Beijing Olympics App 'My2022' has 'devastating' security flaws, says Canada's Citizen Lab

Researchers at a Toronto-based tech laboratory on Tuesday discovered the security vulnerabilities and censorship frameworks in an app related to the 2022 Beijing Olympics games scheduled for the upcoming month of February. Canadian researchers detected spyware, which they stated was a "simple but devastating" flaw in the ‘MY2022’ app developed by Beijing Financial Holdings Group. The vulnerability makes audio files, health, and customs forms transmitting passport details, and medical and travel history for the players insecure and at risk of being compromised. The app is vulnerable to hackers, the researchers found, according to the Canadian broadcaster CBC. 

The lab also found that MY2022 did not validate some SSL certificates, the digital infrastructure that used encryption to secure apps. This also posed a threat to security as it could allow unauthorised people to access information whilst it is transmitted on the server. The vulnerability was found at the Citizen Lab, an institute at the University of Toronto's Munk School of Global Affairs and Public Policy school. 

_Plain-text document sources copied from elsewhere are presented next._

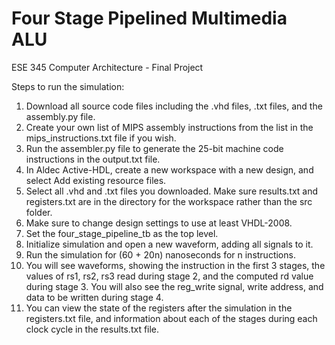 # Four Stage Pipelined Multimedia ALU
ESE 345 Computer Architecture - Final Project

Steps to run the simulation:
1. Download all source code files including the .vhd files, .txt files, and the assembly.py file.
2. Create your own list of MIPS assembly instructions from the list in the mips_instructions.txt file if you wish.
3. Run the assembler.py file to generate the 25-bit machine code instructions in the output.txt file.
4. In Aldec Active-HDL, create a new workspace with a new design, and select Add existing resource files.
5. Select all .vhd and .txt files you downloaded. Make sure results.txt and registers.txt are in the directory for the workspace rather than the src folder.
6. Make sure to change design settings to use at least VHDL-2008.
7. Set the four_stage_pipeline_tb as the top level.
8. Initialize simulation and open a new waveform, adding all signals to it.
9. Run the simulation for (60 + 20n) nanoseconds for n instructions.
10. You will see waveforms, showing the instruction in the first 3 stages, the values of rs1, rs2, rs3 read during stage 2, and the computed rd value during stage 3. You will also see the reg_write signal, write address, and data to be written during stage 4.
11. You can view the state of the registers after the simulation in the registers.txt file, and information about each of the stages during each clock cycle in the results.txt file.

Details to be accessed by Beijing 2022, International Olympic and Paralympic committees

The app is designed to conduct various other functions such as GPS navigation and text, video, and audio chat functions and the ability to transfer files and provide news and weather updates. It remains unclear with whom the sensitive medical information and personal details would be shared once it is entered on the app. But it is being assumed that the details will be accessed by Beijing 2022, International Olympic and Paralympic committees, Chinese authorities, and "others involved in the implementation of the [COVID-19] countermeasures."

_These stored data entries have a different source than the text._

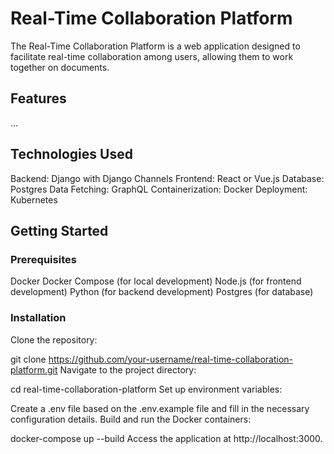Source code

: # Real-Time Collaboration Platform
The Real-Time Collaboration Platform is a web application designed to facilitate real-time collaboration among users, allowing them to work together on documents.

## Features
...
## Technologies Used
Backend: Django with Django Channels
Frontend: React or Vue.js
Database: Postgres
Data Fetching: GraphQL
Containerization: Docker
Deployment: Kubernetes
## Getting Started
### Prerequisites
Docker
Docker Compose (for local development)
Node.js (for frontend development)
Python (for backend development)
Postgres (for database)
### Installation
Clone the repository:


git clone https://github.com/your-username/real-time-collaboration-platform.git
Navigate to the project directory:


cd real-time-collaboration-platform
Set up environment variables:

Create a .env file based on the .env.example file and fill in the necessary configuration details.
Build and run the Docker containers:


docker-compose up --build
Access the application at http://localhost:3000.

“This failure to validate means the app can be deceived into connecting with malicious hosts it mistakes as being trusted, allowing information the app transmits to servers to be intercepted and attackers to display fake instructions to users,” reports CBC. 

Meanwhile, Knockel, a research associate, who investigated the app after a journalist approached him, suspecting the security functions, told CBC: "The worst-case scenario is that someone is intercepting all the traffic and recording all the passport details, all the medical details.” He added, “MY2022 outlines several scenarios where it will disclose personal information without user consent, which include but are not limited to national security matters, public health incidents, and criminal investigations.” 

The Olympics organisers had asked all the games attendees, including athletes, spectators, and media members, to download and start using the MY2022 app and enter all their information in the app, including the information related to the health and customs such as the COVID-19 test results and vaccination status. It remains unclear if they had sought court orders to gain access to this information and who will be eligible to receive data.